I cannot believe that it has been almost a year since my son was born. Yesterday he was standing at the front glass door watching the traffic go by. He was shrieking with delight as a boy and his dog walked past the house. The weather was cool and the leaves are starting to fall off the trees. Several leaves flew by in the wind and it looks and feels like Fall.
I was standing behind my little man and was just in awe at the fact that last year at this time he was not even born. I didn't even really know him yet. I knew that he liked to move around at night and that he was filling up my insides leaving me no room to breathe. But I didn't know that his smile would melt my every time.

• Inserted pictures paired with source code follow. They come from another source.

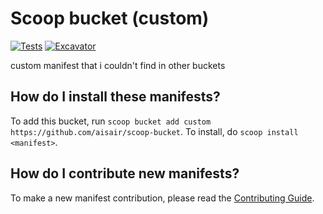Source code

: # Scoop bucket (custom)

<!-- Uncomment the following line after replacing placeholders -->
[![Tests](https://github.com/aisair/scoop-bucket/actions/workflows/ci.yml/badge.svg)](https://github.com/aisair/scoop-bucket/actions/workflows/ci.yml) [![Excavator](https://github.com/aisair/scoop/actions/workflows/excavator.yml/badge.svg)](https://github.com/aisair/scoop/actions/workflows/excavator.yml)

custom manifest that i couldn't find in other buckets

How do I install these manifests?
---------------------------------

To add this bucket, run `scoop bucket add custom https://github.com/aisair/scoop-bucket`. To install, do `scoop install <manifest>`.

How do I contribute new manifests?
----------------------------------

To make a new manifest contribution, please read the [Contributing Guide](https://github.com/ScoopInstaller/.github/blob/main/.github/CONTRIBUTING.md).

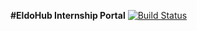 **#EldoHub Internship Portal**
[![Build Status](https://travis-ci.org/Eldohub/internship-portal-laravel.svg?branch=master)](https://travis-ci.org/Eldohub/internship-portal-laravel)

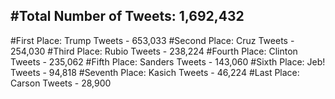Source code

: #Total Number of Tweets: 1,692,432 
---
#First Place: Trump Tweets - 653,033
#Second Place: Cruz Tweets - 254,030
#Third Place: Rubio Tweets - 238,224
#Fourth Place: Clinton Tweets - 235,062
#Fifth Place: Sanders Tweets - 143,060
#Sixth Place: Jeb! Tweets - 94,818
#Seventh Place: Kasich Tweets - 46,224
#Last Place: Carson Tweets - 28,900
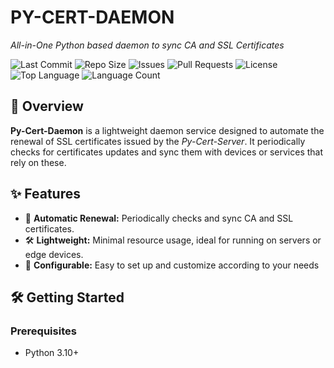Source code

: # PY-CERT-DAEMON

*All-in-One Python based daemon to sync CA and SSL Certificates*

![Last Commit](https://img.shields.io/github/last-commit/pingmyheart/Py-Cert-Daemon)
![Repo Size](https://img.shields.io/github/repo-size/pingmyheart/Py-Cert-Daemon)
![Issues](https://img.shields.io/github/issues/pingmyheart/Py-Cert-Daemon)
![Pull Requests](https://img.shields.io/github/issues-pr/pingmyheart/Py-Cert-Daemon)
![License](https://img.shields.io/github/license/pingmyheart/Py-Cert-Daemon)
![Top Language](https://img.shields.io/github/languages/top/pingmyheart/Py-Cert-Daemon)
![Language Count](https://img.shields.io/github/languages/count/pingmyheart/Py-Cert-Daemon)

## 🚀 Overview

**Py-Cert-Daemon** is a lightweight daemon service designed to automate the renewal of SSL certificates issued by the
*Py-Cert-Server*. It periodically checks for certificates updates and sync them with devices or services that rely on
these.

## ✨ Features
- 🔄 **Automatic Renewal:** Periodically checks and sync CA and SSL certificates.
- 🛠️ **Lightweight:** Minimal resource usage, ideal for running on servers or edge devices.
- 🔧 **Configurable:** Easy to set up and customize according to your needs

## 🛠️ Getting Started
### Prerequisites
- Python 3.10+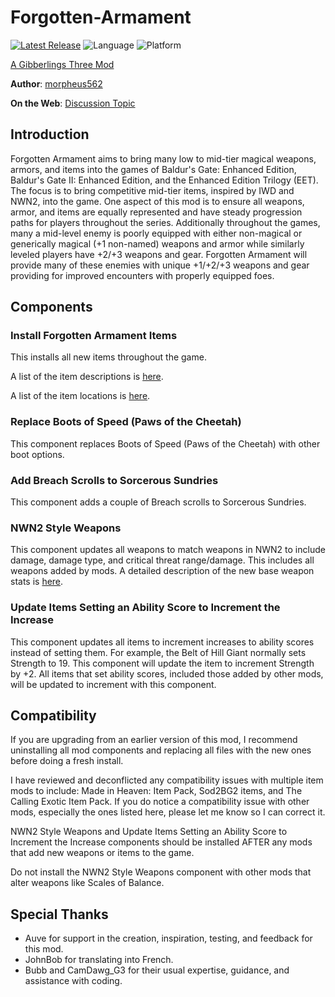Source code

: # Forgotten-Armament

[![Latest Release](https://img.shields.io/github/v/release/gibberlings3/Forgotten-Armament?include_prereleases)](https://github.com/Gibberlings3/Forgotten-Armament/releases/latest)
![Language](https://img.shields.io/static/v1?label=language&message=english%20%7C%20french&color=informational)
![Platform](https://img.shields.io/static/v1?label=platform&message=windows%20%7C%20macos%20%7C%20linux&color=informational)

[A Gibberlings Three Mod](https://www.gibberlings3.net/)

**Author**: [morpheus562](https://www.gibberlings3.net/profile/11591-morpheus562/)

**On the Web**: [Discussion Topic](https://www.gibberlings3.net/forums/topic/33923-forgotten-armament-beta/)

## Introduction

Forgotten Armament aims to bring many low to mid-tier magical weapons, armors, and items into the games of Baldur's Gate: Enhanced Edition, Baldur's Gate II: Enhanced Edition, and the Enhanced Edition Trilogy (EET). The focus is to bring competitive mid-tier items, inspired by IWD and NWN2, into the game. One aspect of this mod is to ensure all weapons, armor, and items are equally represented and have steady progression paths for players throughout the series. Additionally throughout the games, many a mid-level enemy is poorly equipped with either non-magical or generically magical (+1 non-named) weapons and armor while similarly leveled players have +2/+3 weapons and gear. Forgotten Armament will provide many of these enemies with unique +1/+2/+3 weapons and gear providing for improved encounters with properly equipped foes.   

## Components

### Install Forgotten Armament Items

This installs all new items throughout the game. 

A list of the item descriptions is [here](https://github.com/Gibberlings3/Forgotten-Armament/blob/main/ITEM-DESCRIPTIONS.md).

A list of the item locations is [here](https://github.com/Gibberlings3/Forgotten-Armament/blob/main/ITEM-LOCATIONS.md).

### Replace Boots of Speed (Paws of the Cheetah)

This component replaces Boots of Speed (Paws of the Cheetah) with other boot options.

### Add Breach Scrolls to Sorcerous Sundries

This component adds a couple of Breach scrolls to Sorcerous Sundries.

### NWN2 Style Weapons

This component updates all weapons to match weapons in NWN2 to include damage, damage type, and critical threat range/damage. This includes all weapons added by mods. A detailed description of the new base weapon stats is [here](https://github.com/Gibberlings3/Forgotten-Armament/blob/main/NWN2_STYLE_WEAPONS.md).

### Update Items Setting an Ability Score to Increment the Increase

This component updates all items to increment increases to ability scores instead of setting them. For example, the Belt of Hill Giant normally sets Strength to 19. This component will update the item to increment Strength by +2. All items that set ability scores, included those added by other mods, will be updated to increment with this component.

## Compatibility

If you are upgrading from an earlier version of this mod, I recommend uninstalling all mod components and replacing all files with the new ones before doing a fresh install.

I have reviewed and deconflicted any compatibility issues with multiple item mods to include: Made in Heaven: Item Pack, Sod2BG2 items, and The Calling Exotic Item Pack. If you do notice a compatibility issue with other mods, especially the ones listed here, please let me know so I can correct it.

NWN2 Style Weapons and Update Items Setting an Ability Score to Increment the Increase components should be installed AFTER any mods that add new weapons or items to the game.

Do not install the NWN2 Style Weapons component with other mods that alter weapons like Scales of Balance.  

## Special Thanks

- Auve for support in the creation, inspiration, testing, and feedback for this mod.
- JohnBob for translating into French.
- Bubb and CamDawg_G3 for their usual expertise, guidance, and assistance with coding.
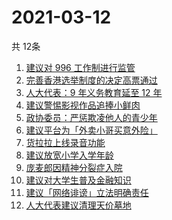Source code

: # 2021-03-12
  共 12条

  <!-- BEGIN -->
  <!-- 最后更新时间:Fri Mar 12 2021 05:10:35 GMT+0000 (Coordinated Universal Time) -->
  1. [建议对 996 工作制进行监管](https://www.zhihu.com/search?q=996)
1. [完善香港选举制度的决定高票通过](https://www.zhihu.com/search?q=香港选举制度)
1. [人大代表：9 年义务教育延至 12 年](https://www.zhihu.com/search?q=义务教育)
1. [建议警惕影视作品追捧小鲜肉](https://www.zhihu.com/search?q=小鲜肉)
1. [政协委员：严惩欺凌他人的青少年](https://www.zhihu.com/search?q=校园欺凌)
1. [建议平台为「外卖小哥买意外险」](https://www.zhihu.com/search?q=外卖小哥)
1. [货拉拉上线录音功能](https://www.zhihu.com/search?q=货拉拉)
1. [建议放宽小学入学年龄](https://www.zhihu.com/search?q=入学年龄)
1. [庞麦郎因精神分裂症入院](https://www.zhihu.com/search?q=庞麦郎)
1. [建议对大学生普及金融知识](https://www.zhihu.com/search?q=大学生金融知识)
1. [建议「网络诽谤」立法明确责任](https://www.zhihu.com/search?q=网络诽谤)
1. [人大代表建议清理天价墓地](https://www.zhihu.com/search?q=天价墓地)
  <!-- END -->
  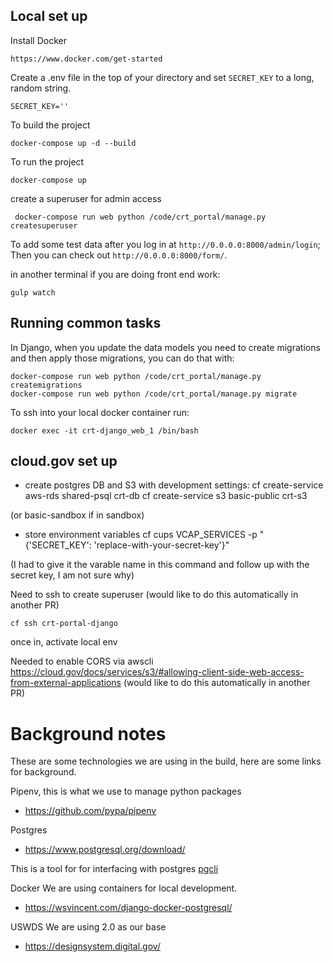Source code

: ## Local set up

Install Docker

    https://www.docker.com/get-started

Create a .env file in the top of your directory and set `SECRET_KEY` to a long, random string.

    SECRET_KEY=''

To build the project

    docker-compose up -d --build

To run the project

    docker-compose up


create a superuser for admin access

     docker-compose run web python /code/crt_portal/manage.py createsuperuser


To add some test data after you log in at `http://0.0.0.0:8000/admin/login`; Then you can check out `http://0.0.0.0:8000/form/`.


in another terminal if you are doing front end work:

    gulp watch

## Running common tasks


In Django, when you update the data models you need to create migrations and then apply those migrations, you can do that with:

    docker-compose run web python /code/crt_portal/manage.py createmigrations
    docker-compose run web python /code/crt_portal/manage.py migrate

To ssh into your local docker container run:

    docker exec -it crt-django_web_1 /bin/bash


## cloud.gov set up

- create postgres DB and S3 with development settings:
 cf create-service aws-rds shared-psql crt-db
 cf create-service s3 basic-public crt-s3

(or basic-sandbox if in sandbox)


- store environment variables
 cf cups VCAP_SERVICES -p "{'SECRET_KEY': 'replace-with-your-secret-key'}"

(I had to give it the varable name in this command and follow up with the secret key, I am not sure why)

Need to ssh to create superuser (would like to do this automatically in another PR)

    cf ssh crt-portal-django

once in, activate local env

Needed to enable CORS via awscli https://cloud.gov/docs/services/s3/#allowing-client-side-web-access-from-external-applications (would like to do this automatically in another PR)


# Background notes

These are some technologies we are using in the build, here are some links for background.

Pipenv, this is what we use to manage python packages

- https://github.com/pypa/pipenv

Postgres

- https://www.postgresql.org/download/

This is a tool for for interfacing with postgres [pgcli](https://www.pgcli.com/)

Docker
We are using containers for local development.

- https://wsvincent.com/django-docker-postgresql/

USWDS
We are using 2.0 as our base
- https://designsystem.digital.gov/
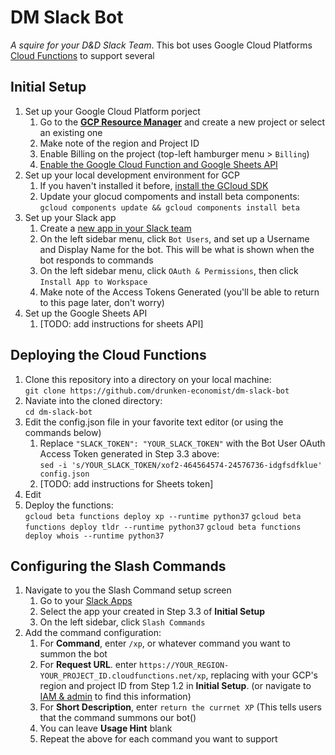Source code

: # DM Slack Bot
_A squire for your D&D Slack Team_. This bot uses Google Cloud Platforms [Cloud Functions](https://cloud.google.com/functions/) to support several 



## Initial Setup

1. Set up your Google Cloud Platform porject
	1. Go to the [**GCP Resource Manager**](https://console.cloud.google.com/cloud-resource-manager) and create a new project or select an existing one
	2. Make note of the region and Project ID
	3. Enable Billing on the project (top-left hamburger menu > `Billing`)
	4. [Enable the Google Cloud Function and Google Sheets API](https://console.cloud.google.com/flows/enableapi?apiid=cloudfunctions,sheets.googleapis.com)
2. Set up your local development environment for GCP
	1. If you haven't installed it before, [install the GCloud SDK](https://cloud.google.com/sdk/gcloud/)
	2. Update your glocud compoments and install beta components:  
	`gcloud components update && gcloud components install beta`
3. Set up your Slack app
	1. Create a [new app in your Slack team](https://api.slack.com/apps?new_app=1)
	2. On the left sidebar menu, click `Bot Users`, and set up a Username and Display Name for the bot. This will be what is shown when the bot responds to commands
	3. On the left sidebar menu, click `OAuth & Permissions`, then click `Install App to Workspace`
	4. Make note of the Access Tokens Generated (you'll be able to return to this page later, don't worry)
4. Set up the Google Sheets API
	1. [TODO: add instructions for sheets API]


## Deploying the Cloud Functions

1. Clone this repository into a directory on your local machine:  
`git clone https://github.com/drunken-economist/dm-slack-bot`
2. Naviate into the cloned directory:  
`cd dm-slack-bot`
3. Edit the config.json file in your favorite text editor (or using the commands below)
	1. Replace `"SLACK_TOKEN": "YOUR_SLACK_TOKEN"` with the Bot User OAuth Access Token generated in Step 3.3 above:  
`sed -i 's/YOUR_SLACK_TOKEN/xof2-464564574-24576736-idgfsdfklue' config.json`
	2. [TODO: add instructions for Sheets token]
4. Edit 
5. Deploy the functions:  
 `gcloud beta functions deploy xp --runtime python37`
 `gcloud beta functions deploy tldr --runtime python37`
 `gcloud beta functions deploy whois --runtime python37`

## Configuring the Slash Commands

1. Navigate to you the Slash Command setup screen
	1. Go to your [Slack Apps](https://api.slack.com/apps) 
	2. Select the app your created in Step 3.3 of **Initial Setup**
	3. On the left sidebar, click `Slash Commands`
2. Add the command configuration:  
	1. For **Command**, enter `/xp`, or whatever command you want to summon the bot
	2. For **Request URL**. enter `https://YOUR_REGION-YOUR_PROJECT_ID.cloudfunctions.net/xp`, replacing with your GCP's region and project ID from Step 1.2 in **Initial Setup**. (or navigate to [IAM & admin](https://console.cloud.google.com/iam-admin/settings/) to find this information)
	3. For **Short Description**, enter `return the currnet XP` (This tells users that the command summons our bot()
	4. You can leave **Usage Hint** blank
	5. Repeat the above for each command you want to support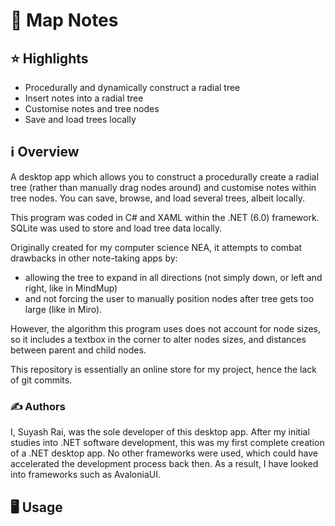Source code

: # 📝 Map Notes

## ⭐ Highlights
- Procedurally and dynamically construct a radial tree
- Insert notes into a radial tree
- Customise notes and tree nodes
- Save and load trees locally

## ℹ️ Overview
A desktop app which allows you to construct a procedurally create a radial tree (rather than manually drag nodes around) and customise notes within tree nodes. You can save, browse, and load several trees, albeit locally.

This program was coded in C# and XAML within the .NET (6.0) framework. SQLite was used to store and load tree data locally.

Originally created for my computer science NEA, it attempts to combat drawbacks in other note-taking apps by:
- allowing the tree to expand in all directions (not simply down, or left and right, like in MindMup)
- and not forcing the user to manually position nodes after tree gets too large (like in Miro).

However, the algorithm this program uses does not account for node sizes, so it includes a textbox in the corner to alter nodes sizes, and distances between parent and child nodes.

This repository is essentially an online store for my project, hence the lack of git commits.

### ✍️ Authors
I, Suyash Rai, was the sole developer of this desktop app. After my initial studies into .NET software development, this was my first complete creation of a .NET desktop app. No other frameworks were used, which could have accelerated the development process back then. As a result, I have looked into frameworks such as AvaloniaUI.

## 🖥️ Usage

I didn't know that I would feel helpless when he was sick and wish that I could take away the pain and discomfort. I didn't know that he would be so darn cute.
I was also struck by the thought that I couldn't believe I had brought this innocent little person into a cruel hard world. I hate watching the news because nothing good seems to happen. How could I let him grow up in a world of terrorists, drugs, economic instability, violence, etc. All we can do is love our children and give them the tools to deal with the bad and hope that they can bring about the good.
Now my husband wants another baby. We want at least two children and want them to be pretty close in age. I do want another one too but I just feel like I would be robbing my son of love and attention that would go to a new baby. I know that it is different when you have another baby and that your heart expands so you can love both more than you can imagine. Sounds good in theory but it seems impossible. I guess we will just have to wait and see what happens.